A very combustible status-quo

Israel is annexing as much land, water wells, and settlement blocs as possible while taking with it as few Palestinians as possible. (Markus Cuel)


In occupied Palestine, the more things change, the more they stay the same. In the last several months, we have seen the death of former Palestinian President Yasser Arafat, the election of Mahmoud Abbas, and preparations for the planned Israeli withdrawal from the Gaza Strip and a few small settlements in the north of the West Bank.

But what we haven’t seen is a change to the status-quo, a change that is desperately needed to prevent the situation from collapsing into something far worse than the first and second intifadas.

While the world’s attention is diverted to the Gaza disengagement - where some 8,000 or so settlers are to be removed, a drop in the bucket of the some 415,300 illegal settlers in the West Bank (including East Jerusalem) and the Gaza Strip - Israel is busily eating away at the land it prizes the most, and prejudicing final status issues.

And the humanitarian situation is bleak. Israel’s Annexation Wall, continuing to be built deep inside West Bank land despite the International Court of Justice’s Advisory Opinion issued last year, is cutting off farmers from their land, students from their schools, patients from hospitals, and generally disconnecting communities.

And despite promises to the Americans to act otherwise, Israel is continuing to expand settlements in Jerusalem in such a way as to cut off the rest of the West Bank from what Palestinians consider to be their capital. Israel is also building a series of walls, fences, and other annexation structures so that the larger settlement blocs - the Ariel, Etzion, and Ma’ale Adumim blocs - will be included on the western or “Israeli” side of the wall.

The route of the wall around these major settlement blocs is a naked attempt to predetermine the borders of a future Palestinian state. It also divides the West Bank into three cantons, as these settlements cut into the north, south, and the central West Bank.

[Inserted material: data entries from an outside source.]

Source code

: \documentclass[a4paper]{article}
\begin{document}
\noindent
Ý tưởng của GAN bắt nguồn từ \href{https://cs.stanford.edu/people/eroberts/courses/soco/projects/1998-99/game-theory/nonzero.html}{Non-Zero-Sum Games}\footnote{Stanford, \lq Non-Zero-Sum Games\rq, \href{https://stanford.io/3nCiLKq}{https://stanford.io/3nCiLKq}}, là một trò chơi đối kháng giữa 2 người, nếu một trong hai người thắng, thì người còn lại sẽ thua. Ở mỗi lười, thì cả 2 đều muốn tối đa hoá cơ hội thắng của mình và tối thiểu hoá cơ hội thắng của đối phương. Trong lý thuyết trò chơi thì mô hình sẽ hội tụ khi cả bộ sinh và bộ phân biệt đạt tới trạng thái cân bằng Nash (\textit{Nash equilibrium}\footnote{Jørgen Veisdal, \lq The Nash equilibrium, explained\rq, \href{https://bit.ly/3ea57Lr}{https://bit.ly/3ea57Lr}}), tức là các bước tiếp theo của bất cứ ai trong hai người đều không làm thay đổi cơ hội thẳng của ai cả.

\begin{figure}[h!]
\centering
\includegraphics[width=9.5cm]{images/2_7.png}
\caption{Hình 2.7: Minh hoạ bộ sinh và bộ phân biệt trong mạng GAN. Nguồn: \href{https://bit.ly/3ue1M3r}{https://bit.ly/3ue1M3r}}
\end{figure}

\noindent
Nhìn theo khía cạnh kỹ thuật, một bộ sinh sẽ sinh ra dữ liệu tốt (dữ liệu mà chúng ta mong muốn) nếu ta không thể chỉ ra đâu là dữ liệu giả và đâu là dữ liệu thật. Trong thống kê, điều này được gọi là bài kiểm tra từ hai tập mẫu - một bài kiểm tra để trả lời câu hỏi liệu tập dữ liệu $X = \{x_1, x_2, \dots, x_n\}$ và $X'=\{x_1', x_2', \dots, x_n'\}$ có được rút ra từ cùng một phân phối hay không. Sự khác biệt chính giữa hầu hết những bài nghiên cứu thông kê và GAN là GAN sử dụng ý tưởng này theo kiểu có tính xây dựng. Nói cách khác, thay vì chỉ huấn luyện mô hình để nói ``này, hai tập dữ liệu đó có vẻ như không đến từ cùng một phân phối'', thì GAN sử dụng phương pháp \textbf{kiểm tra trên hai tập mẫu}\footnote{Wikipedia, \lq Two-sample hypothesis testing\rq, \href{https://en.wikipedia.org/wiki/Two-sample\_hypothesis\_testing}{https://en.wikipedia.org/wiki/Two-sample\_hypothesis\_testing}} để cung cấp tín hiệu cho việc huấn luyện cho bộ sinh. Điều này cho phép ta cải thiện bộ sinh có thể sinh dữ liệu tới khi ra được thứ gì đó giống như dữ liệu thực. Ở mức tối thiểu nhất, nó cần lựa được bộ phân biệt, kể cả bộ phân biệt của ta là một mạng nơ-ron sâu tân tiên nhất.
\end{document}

So brazen is Israel, it no longer finds the need to cover up the wall’s true purpose. Ha’aretz reports that in response to an appeal to the Israeli High Court filed by Azun village in the West Bank, whose land is being annexed because of the wall, the Israeli government “asked for the fence [sic] to be left on its original route, previously ruled to be unsuitable … .” The reason - it would be too expensive to move, undermining Israel’s claims that the wall is a “temporary” security measure.

And last week it was reported that the Israeli agricultural ministry has developed plans to double the settler population in the Jordan River Valley, creating another barrier to prevent Palestinian connection to Jordan. Israeli Minister of Agriculture Israel Katz told the Israeli paper Yedioth Ahronot, “Abu Mazen [Palestinian President Mahmoud Abbas] and the leaders of the terror organisations will look out the Muqata’a [the Palestinian Authority headquarters] window every morning and see the Israeli Jordan Valley flourishing.”

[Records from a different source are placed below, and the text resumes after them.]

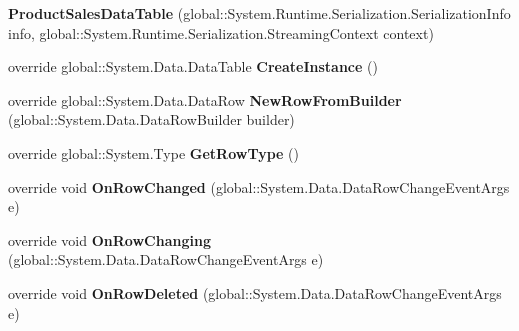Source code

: \begin{DoxyCompactItemize}
\item 
{\bfseries Product\+Sales\+Data\+Table} (global\+::\+System.\+Runtime.\+Serialization.\+Serialization\+Info info, global\+::\+System.\+Runtime.\+Serialization.\+Streaming\+Context context)\hypertarget{class_products_1_1_data_1_1ds_sage_1_1_product_sales_data_table_a2f1316808a1fffa335f0364a246843d8}{}\label{class_products_1_1_data_1_1ds_sage_1_1_product_sales_data_table_a2f1316808a1fffa335f0364a246843d8}

\item 
override global\+::\+System.\+Data.\+Data\+Table {\bfseries Create\+Instance} ()\hypertarget{class_products_1_1_data_1_1ds_sage_1_1_product_sales_data_table_aa8025a1d4a64e169972cca4387badac3}{}\label{class_products_1_1_data_1_1ds_sage_1_1_product_sales_data_table_aa8025a1d4a64e169972cca4387badac3}

\item 
override global\+::\+System.\+Data.\+Data\+Row {\bfseries New\+Row\+From\+Builder} (global\+::\+System.\+Data.\+Data\+Row\+Builder builder)\hypertarget{class_products_1_1_data_1_1ds_sage_1_1_product_sales_data_table_a55957ded705b5a1adb706e71ff1dba69}{}\label{class_products_1_1_data_1_1ds_sage_1_1_product_sales_data_table_a55957ded705b5a1adb706e71ff1dba69}

\item 
override global\+::\+System.\+Type {\bfseries Get\+Row\+Type} ()\hypertarget{class_products_1_1_data_1_1ds_sage_1_1_product_sales_data_table_ab5fb6852d9ccba086edcafa2ed0a1da5}{}\label{class_products_1_1_data_1_1ds_sage_1_1_product_sales_data_table_ab5fb6852d9ccba086edcafa2ed0a1da5}

\item 
override void {\bfseries On\+Row\+Changed} (global\+::\+System.\+Data.\+Data\+Row\+Change\+Event\+Args e)\hypertarget{class_products_1_1_data_1_1ds_sage_1_1_product_sales_data_table_afc67e1b5de1ff7ce4e56255eddf41fd3}{}\label{class_products_1_1_data_1_1ds_sage_1_1_product_sales_data_table_afc67e1b5de1ff7ce4e56255eddf41fd3}

\item 
override void {\bfseries On\+Row\+Changing} (global\+::\+System.\+Data.\+Data\+Row\+Change\+Event\+Args e)\hypertarget{class_products_1_1_data_1_1ds_sage_1_1_product_sales_data_table_a629121a348d78f98a24d6e667772c27d}{}\label{class_products_1_1_data_1_1ds_sage_1_1_product_sales_data_table_a629121a348d78f98a24d6e667772c27d}

\item 
override void {\bfseries On\+Row\+Deleted} (global\+::\+System.\+Data.\+Data\+Row\+Change\+Event\+Args e)\hypertarget{class_products_1_1_data_1_1ds_sage_1_1_product_sales_data_table_aaebac001675271a31e543653ede593c5}{}\label{class_products_1_1_data_1_1ds_sage_1_1_product_sales_data_table_aaebac001675271a31e543653ede593c5}


\end{DoxyCompactItemize}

Indeed, other recent statements by Israeli officials are less than reassuring.

In a speech he gave to the ORT Brande College of Engineering in Karmiel, Israeli Prime Minister Ariel Sharon said, “The disengagement plan is not only a decision to leave Gaza, but also a decision to invest more in the development of the Negev, the Galilee and greater Jerusalem.”

Unfortunately for the Palestinians, part of Israel’s investment in East Jerusalem is the destruction of some 88 homes in the Arab neighborhood Silwan for the purpose of establishing a biblical park, making homeless a thousand Palestinian residents. Though the decision is being contested in the courts, and the situation is unresolved, it is just one more example of life becoming harder and harder for Palestinians in Jerusalem.

Israel has been “investing” in Jerusalem in order to impose a Jewish demographic majority for some time now, through such means as not granting Palestinians building permits and then destroying “illegal” houses built without permits, stunting economic growth by restricting movement across the numerous checkpoints in East Jerusalem villages, stamping out Palestinian political activity, and by drafting discriminatory family unification laws that make it a Sisyphean task for Arabs to gain residency rights, and thus severing families comprised of both Jerusalemites and West Bankers.

Israel is so concerned with in maintaining a Jewish majority in the face of higher Palestinian birth rates that it has become a point of obsession. In a presentation in favor of a controversial plan to establish tens of thousands of housing units in Jewish neighborhoods in West Jerusalem (to maintain a 70:30 percent Jewish to Arab ratio in the city), Jerusalem City Engineer Uri Sheetrit said, “Jerusalem is in crisis! Jerusalem must be saved, and now is the only time to do so!”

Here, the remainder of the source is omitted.